Limitations & Future Work¶

Prompt Sensitivity: As with all LLM prompting research, performance remains sensitive to prompt design, though averaging across 8,000+ problems partially mitigates this.
Limited Generalizability: Validated only in competitive programming scenarios, leaving its applicability to real-world software development to be verified.
Gap Between Simulators and Real Humans: Although LLM-based simulators are more realistic than rule-based counterparts, a conspicuous quality gap still remains compared to actual human feedback.
Cost Efficiency: Although feedback during the coding phase yields the best results, it incurs the highest token overhead, making the solution planning phase potentially more cost-effective.

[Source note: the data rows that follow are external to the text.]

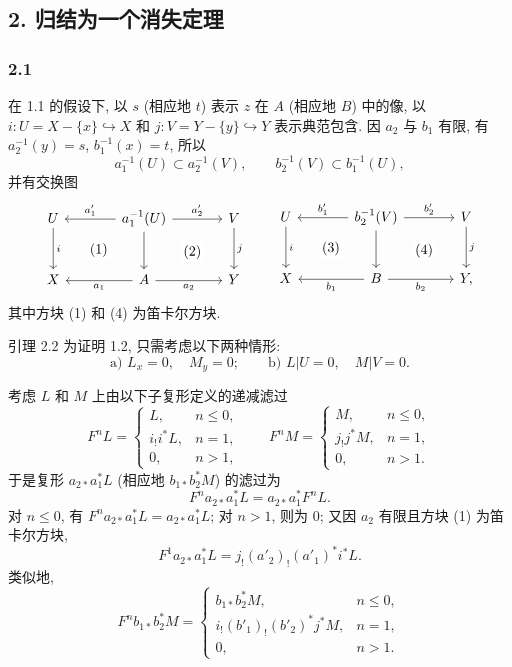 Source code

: \subsection*{2. 归结为一个消失定理}

\subsubsection*{2.1}
在 1.1 的假设下, 以 $s$ (相应地 $t$) 表示 $z$ 在 $A$ (相应地 $B$) 中的像, 以 $i:U=X-\{x\}\hookrightarrow X$ 和 $j:V=Y-\{y\}\hookrightarrow Y$ 表示典范包含. 因 $a_2$ 与 $b_1$ 有限, 有 $a_2^{-1}(y)=s$, $b_1^{-1}(x)=t$, 所以
\[
a_1^{-1}(U)\subset a_2^{-1}(V),\qquad b_2^{-1}(V)\subset b_1^{-1}(U),
\]
并有交换图
\[
\begin{tikzcd}[column sep=large,row sep=large]
U \arrow[d,"i"] \arrow[rd,phantom,"(1)"{description}] & a_1^{-1}(U) \arrow[l,"a'_1"'] \arrow[r,"a'_2"] \arrow[d] \arrow[rd,phantom,"(2)"{description}] & V \arrow[d,"j"]\\
X & A \arrow[l,"a_1"] \arrow[r,"a_2"'] & Y
\end{tikzcd}
\qquad
\begin{tikzcd}[column sep=large,row sep=large]
U \arrow[d,"i"] \arrow[rd,phantom,"(3)"{description}] & b_2^{-1}(V) \arrow[l,"b'_1"'] \arrow[r,"b'_2"] \arrow[d] \arrow[rd,phantom,"(4)"{description}] & V \arrow[d,"j"]\\
X & B \arrow[l,"b_1"] \arrow[r,"b_2"'] & Y ,
\end{tikzcd}
\]
其中方块 (1) 和 (4) 为笛卡尔方块.

\begin{statement}{引理 2.2}
为证明 1.2, 只需考虑以下两种情形:
\[
\text{a) } L_x=0,\quad M_y=0;\qquad
\text{b) } L|U=0,\quad M|V=0 .
\]
\end{statement}

考虑 $L$ 和 $M$ 上由以下子复形定义的递减滤过
\[
F^nL=
\begin{cases}
L,& n\le 0,\\
i_!i^*L,& n=1,\\
0,& n>1,
\end{cases}
\qquad
F^nM=
\begin{cases}
M,& n\le 0,\\
j_!j^*M,& n=1,\\
0,& n>1.
\end{cases}
\]
于是复形 $a_{2*}a_1^*L$ (相应地 $b_{1*}b_2^*M$) 的滤过为
\[
F^n a_{2*}a_1^*L=a_{2*}a_1^*F^nL.
\]
对 $n\le0$, 有 $F^n a_{2*}a_1^*L=a_{2*}a_1^*L$; 对 $n>1$, 则为 $0$; 又因 $a_2$ 有限且方块 (1) 为笛卡尔方块,
\[
F^1a_{2*}a_1^*L=j_!(a'_2)_!(a'_1)^*i^*L.
\]
类似地,
\[
F^n b_{1*}b_2^*M=
\begin{cases}
b_{1*}b_2^*M,& n\le 0,\\
i_!(b'_1)_!(b'_2)^*j^*M,& n=1,\\
0,& n>1.
\end{cases}
\]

Competitive Programming Benchmarks: Benchmarks like APPS, CODE-CONTESTS, and LiveCodeBench target fully autonomous programming, whereas ELABORATION is the first to explicitly support human-LLM collaborative evaluation.
Human-LLM Collaborative Coding: OpenCoderInterpreter (Zheng et al., 2024) is the closest prior work but covers only the debugging phase, whereas this work offers full-process coverage.
Human Feedback Simulation: Transitioning from rule-based to LLM-based simulators, this work deploys both simulated and real human participants.
Code LLMs: Models like CodeLlama, DeepSeek-Coder, and Qwen2.5-Coder are utilized as evaluation targets.

Rating¶

⭐⭐⭐⭐

Reasoning: The problem definition is clear, and the taxonomy is comprehensive and systematic. The dataset is large-scale and meticulously annotated, and the experimental evaluation spans both simulated and real-human factors. The core insights—specifically, "feedback is most effective during the coding phase" and "human-AI diagnostic complementarity"—carry strong practical significance. The limitation lies in its exclusive focus on competitive programming, with relatively limited methodology-level novelty (i.e., the primary contribution lies in benchmark construction rather than novel algorithm design).